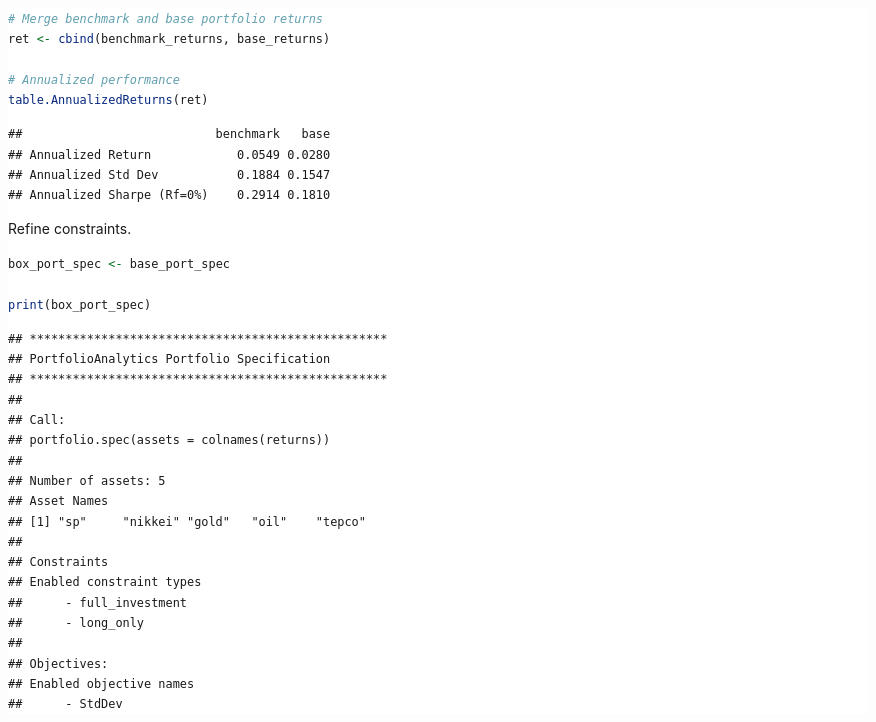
 ``` r
# Merge benchmark and base portfolio returns
ret <- cbind(benchmark_returns, base_returns)

# Annualized performance
table.AnnualizedReturns(ret)
```

    ##                           benchmark   base
    ## Annualized Return            0.0549 0.0280
    ## Annualized Std Dev           0.1884 0.1547
    ## Annualized Sharpe (Rf=0%)    0.2914 0.1810

Refine constraints.

``` r
box_port_spec <- base_port_spec

print(box_port_spec)
```

    ## **************************************************
    ## PortfolioAnalytics Portfolio Specification 
    ## **************************************************
    ## 
    ## Call:
    ## portfolio.spec(assets = colnames(returns))
    ## 
    ## Number of assets: 5 
    ## Asset Names
    ## [1] "sp"     "nikkei" "gold"   "oil"    "tepco" 
    ## 
    ## Constraints
    ## Enabled constraint types
    ##      - full_investment 
    ##      - long_only 
    ## 
    ## Objectives:
    ## Enabled objective names
    ##      - StdDev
****************************************
## What is expected
Give back the whole of the material exactly, with the pictures removed.

## Answer space
 ``` r
# Merge benchmark and base portfolio returns
ret <- cbind(benchmark_returns, base_returns)

# Annualized performance
table.AnnualizedReturns(ret)
```

    ##                           benchmark   base
    ## Annualized Return            0.0549 0.0280
    ## Annualized Std Dev           0.1884 0.1547
    ## Annualized Sharpe (Rf=0%)    0.2914 0.1810

Refine constraints.

``` r
box_port_spec <- base_port_spec

print(box_port_spec)
```

    ## **************************************************
    ## PortfolioAnalytics Portfolio Specification 
    ## **************************************************
    ## 
    ## Call:
    ## portfolio.spec(assets = colnames(returns))
    ## 
    ## Number of assets: 5 
    ## Asset Names
    ## [1] "sp"     "nikkei" "gold"   "oil"    "tepco" 
    ## 
    ## Constraints
    ## Enabled constraint types
    ##      - full_investment 
    ##      - long_only 
    ## 
    ## Objectives:
    ## Enabled objective names
    ##      - StdDev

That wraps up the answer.